Acquisitions are a great way to increase the size and gross margin almost immediately, but blending two firms is not something that can be done overnight.
Proper integrations require not only combining numbers, but also assimilating new employees, coping with different cultures, reaching remote locations, and reconciling different processes and systems that may not be compatible with the acquisitive firm’s vision or values – all of which can be incredibly draining for the acquiring firm’s leadership team.
No matter how good the numbers look, the key to the realization of any acquisition is the successful integration of cultures. The desire to keep an acquisition discreet until everything is finalized makes it nearly impossible to get a complete sense of its people and culture, however.
Instead, the leadership of the acquiring firm must rely on its perception of the people it does meet with – the current owners, financial officers and other key employees – and assume that they reflect the values and work ethic of the organization as a whole. If most of the key people seem genuinely devoted and energetic, for example, it’s a good indicator that their attitudes are emblematic of the firm’s culture and workforce. Ultimately, if the people who are part of the transaction are not people you’d want on your team, it’s unlikely that the acquisition will be very successful in the long-term.
Like many service industries, the PEO industry is one built primarily on relationships with the people servicing client accounts, rather than brands or products. Other firms have undervalued this aspect of their businesses when making acquisitions, with disastrous results.
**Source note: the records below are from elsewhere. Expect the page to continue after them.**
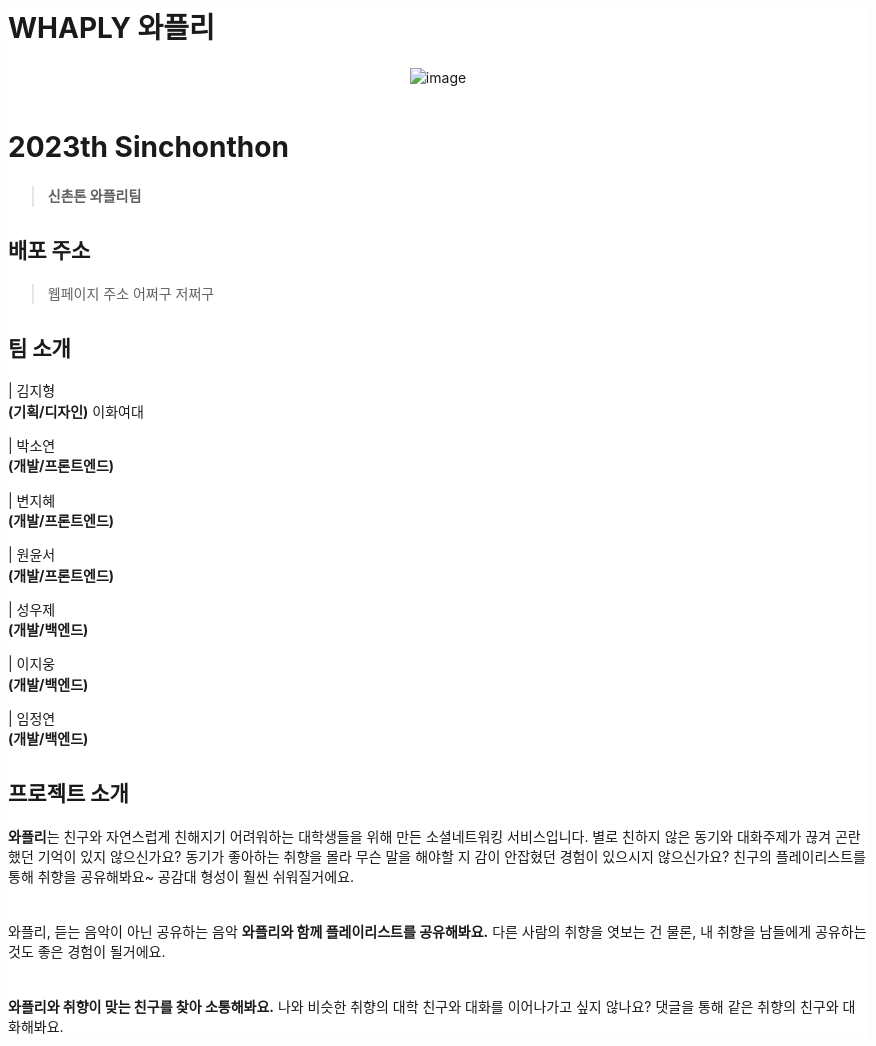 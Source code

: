 
# WHAPLY 와플리

<div align="center">
<img width="329" alt="image" src="https://github.com/wooseok123/sinchonthon_readme/assets/59460718/bfa67065-c11b-4961-a1b5-3b27cb7e873d">
</div>

# 2023th Sinchonthon
> **신촌톤 와플리팀** <br/>

## 배포 주소

> 웹페이지 주소 어쩌구 저쩌구 <br>

## 팀 소개

|      김지형 <br/> **(기획/디자인)**   이화여대

|          박소연 <br/> **(개발/프론트엔드)**   

|       변지혜 <br/> **(개발/프론트엔드)**        

|       원윤서  <br/> **(개발/프론트엔드)**       

|          성우제 <br/> **(개발/백엔드)**       

|          이지웅 <br/> **(개발/백엔드)**       

|          임정연 <br/> **(개발/백엔드)**          





## 프로젝트 소개


**와플리**는 친구와 자연스럽게 친해지기 어려워하는 대학생들을 위해 만든 소셜네트워킹 서비스입니다.
별로 친하지 않은 동기와 대화주제가 끊겨 곤란했던 기억이 있지 않으신가요? 
동기가 좋아하는 취향을 몰라 무슨 말을 해야할 지 감이 안잡혔던 경험이 있으시지 않으신가요?
친구의 플레이리스트를 통해 취향을 공유해봐요~ 
공감대 형성이 훨씬 쉬워질거에요.

 <br> 와플리, 듣는 음악이 아닌 공유하는 음악
**와플리와 함께 플레이리스트를 공유해봐요.**
다른 사람의 취향을 엿보는 건 물론, 내 취향을 남들에게 공유하는 것도 좋은 경험이 될거에요.<br/>



 <br>**와플리와 취향이 맞는 친구를 찾아 소통해봐요.**
나와 비슷한 취향의 대학 친구와 대화를 이어나가고 싶지 않나요? 댓글을 통해 같은 취향의 친구와 대화해봐요.<br/>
Keeping the current structures in place – the same scope of services, same service fee and same service team – can go a long way towards building positive relationships with newly acquired clients. As the acquiring firm, you can phase these changes in over time, gradually moving clients to your technology platforms, for instance, once you’ve developed strong relationships and earned their trust and loyalty.
It’s not just the clients that have to be won over, however. If the acquired firm has been struggling, its employees have likely been under a considerable amount of stress for quite a while, and the news that their employer has been acquired might ratchet their anxiety even further.
It’s vital that the leaders of the purchasing company are as transparent as possible with the employees of the acquired firm. Leaving employees in limbo about whether or not they’ll be retained as part of the acquisition breeds uncertainty that can seep into the client relationships. Endeavor to provide timely and honest answers to questions about how things will work moving forward and do everything you can to minimize fears or uncertainty.
Similarly, it’s important to be transparent with your current workforce, who might also have fears about the impact of an acquisition on their current workload. If you’re preparing to make an acquisition, consider letting your employees know about your intentions, emphasizing how your strategy ties back into the organization’s mission or values. Getting your team on board in advance of an acquisition, rather than blindsiding them once the deal is done, can help keep everyone motivated and set expectations – particularly for those who might be asked to pitch in to make sure the acquisition and integration is successful.
A growth strategy that involves rapid or successive acquisitions can be incredibly taxing – on the organization as a whole and on the individual leaders of the company. Just as in any sales process, not every deal will reach the finish line and acquisitive firms must have a number of companies in their pipeline to give themselves the best chance of success. This often translates into long hours as leaders balance meetings with the owners of targeted firms while still being present and involved in the operations of their own company.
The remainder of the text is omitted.